Massive Economic Boost from Biotech Cotton
October 7, 2015
Biotech cotton has provided a major economic boost to small-scale farmers in Burkina Faso, India and China.
Burkina Faso is West Africa’s leading cotton producer and exporter with 2.2 million people relying on the cotton industry to make a living. Farmers quickly adopted the new biotech variety, which is engineered with a gene from Bacillus thuringiensis to allow the cotton to resist insect damage, in 2008. In 2014 alone the biotech cotton industry generated an estimated US$100 million in additional economic benefits.
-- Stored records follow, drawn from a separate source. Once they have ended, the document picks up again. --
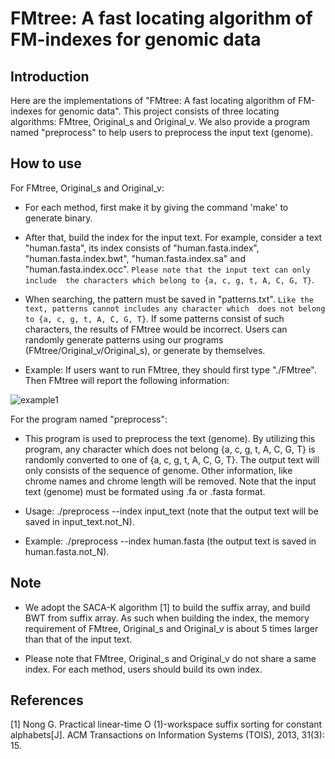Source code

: FMtree: A fast locating algorithm of FM-indexes for genomic data
============






Introduction
-------  

Here are the implementations of "FMtree: A fast locating algorithm of FM-indexes for genomic data".
This project consists of three locating algorithms: FMtree, Original_s and Original_v. 
We also provide a program named "preprocess" to help users to preprocess the input text (genome).






How to use
-------



For FMtree, Original_s and Original_v:

* For each method, first make it by giving the command 'make' to generate binary.

* After that, build the index for the input text. For example, consider a text "human.fasta", its index consists of 
"human.fasta.index", "human.fasta.index.bwt", "human.fasta.index.sa" and "human.fasta.index.occ". `Please note that the input text can only include 
the characters which belong to {a, c, g, t, A, C, G, T}`.

* When searching, the pattern must be saved in "patterns.txt". `Like the text, patterns cannot includes any character which 
does not belong to {a, c, g, t, A, C, G, T}`. If some patterns consist of such characters, the results of FMtree would be incorrect. Users can randomly generate patterns using our programs (FMtree/Original_v/Original_s), or generate by themselves.

* Example: If users want to run FMtree, they should first type "./FMtree". Then FMtree will report the following information:

![example1](https://github.com/chhylp123/FMtree/raw/master/example1.png) 


For the program named "preprocess":


* This program is used to preprocess the text (genome). By utilizing this program, any character which does not belong {a, c, g, t, A, C, G, T} is randomly converted to one of {a, c, g, t, A, C, G, T}. The output text will only consists of the sequence of genome. Other information, like chrome names and chrome length will be removed. Note that the input text (genome) must be formated using .fa or .fasta format.


* Usage: ./preprocess --index input_text (note that the output text will be saved in input_text.not_N).

* Example: ./preprocess --index human.fasta (the output text is saved in human.fasta.not_N).



Note
-------
* We adopt the SACA-K algorithm [1] to build the suffix array, and build BWT from suffix array. As such when building the index, the memory requirement of FMtree, Original_s and Original_v is about 5 times larger than that of the input text.

* Please note that FMtree, Original_s and Original_v do not share a same index. For each method, users should build its own index.

References
-------


[1] Nong G. Practical linear-time O (1)-workspace suffix sorting for constant alphabets[J]. ACM Transactions on Information Systems (TOIS), 2013, 31(3): 15.
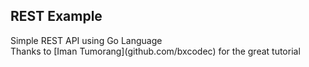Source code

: <h2>REST Example</h2>
Simple REST API using Go Language<br>
Thanks to [Iman Tumorang](github.com/bxcodec) for the great tutorial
Burkina Faso is not the only country seeing huge commercial gains from biotech crops. When India commercially approved biotech cotton in 2002, it was a turning point for its struggling cotton sector. India surpassed the U.S. in 2006 as the second-largest cotton producing country in the world. And in 2014, India produced one quarter of all the world’s cotton.
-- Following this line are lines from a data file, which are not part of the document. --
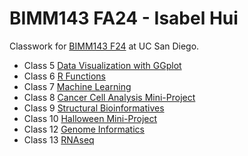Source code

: # BIMM143 FA24 - Isabel Hui
Classwork for [BIMM143 F24](https://github.com/izzyhui/bimm143_1/) at UC San Diego.

- Class 5 [Data Visualization with GGplot]()
- Class 6 [R Functions]()
- Class 7 [Machine Learning](https://github.com/izzyhui/bimm143_1/blob/main/Class%2007/Class-7-Machine-Learning-I.pdf)
- Class 8 [Cancer Cell Analysis Mini-Project](https://github.com/izzyhui/bimm143_1/blob/main/Class%2008%20Mini%20Project/Class-8-Mini-Project.pdf)
- Class 9 [Structural Bioinformatives](https://github.com/izzyhui/bimm143_1/blob/main/Class%2009/Class-9.pdf)
- Class 10 [Halloween Mini-Project](https://github.com/izzyhui/bimm143_1/blob/main/Class%2010/Class-10.pdf)
- Class 12 [Genome Informatics](https://github.com/izzyhui/bimm143_1/blob/main/Class%2012/Class-12.pdf)
- Class 13 [RNAseq](https://github.com/izzyhui/bimm143_1/blob/main/Class%2013/Class-13.pdf)
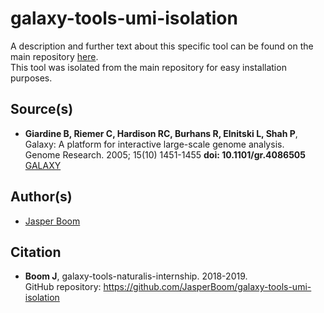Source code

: # galaxy-tools-umi-isolation

A description and further text about this specific tool can be found on the main repository [here](https://github.com/JasperBoom/galaxy-tools-naturalis-internship).  
This tool was isolated from the main repository for easy installation purposes.

## Source(s)
* __Giardine B, Riemer C, Hardison RC, Burhans R, Elnitski L, Shah P__,  
  Galaxy: A platform for interactive large-scale genome analysis.  
  Genome Research. 2005; 15(10) 1451-1455 __doi: 10.1101/gr.4086505__  
  [GALAXY](https://www.galaxyproject.org/)

## Author(s)
* [Jasper Boom](https://github.com/JasperBoom)

## Citation
* __Boom J__, galaxy-tools-naturalis-internship. 2018-2019.  
  GitHub repository: https://github.com/JasperBoom/galaxy-tools-umi-isolation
Developing agricultural markets can also have important knock-on effects further up the supply chain. For example, the stronger cotton industry in Burkina Faso provided more employment opportunities for agricultural laborers, which in turn created more demand for food and non-food items, which consequently increased household incomes in other economic sectors locally. It’s estimated that for each dollar the cotton industry injected into the economy in direct benefits, it produced US$0.80 cents in indirect benefits.
The reduced production costs associated with biotech crops are another major benefit for foreign markets. With Bt cotton, farmers in China increased their income by approximately US$1 billion due, on average, to a 10 per cent increase in yield and a 60 per cent reduction in insecticide applications. Between 1997 and 2012, Bt cotton accounted for US$15.3 billion in economic gains at the farmer level, and US$2.2 billion for 2012 alone.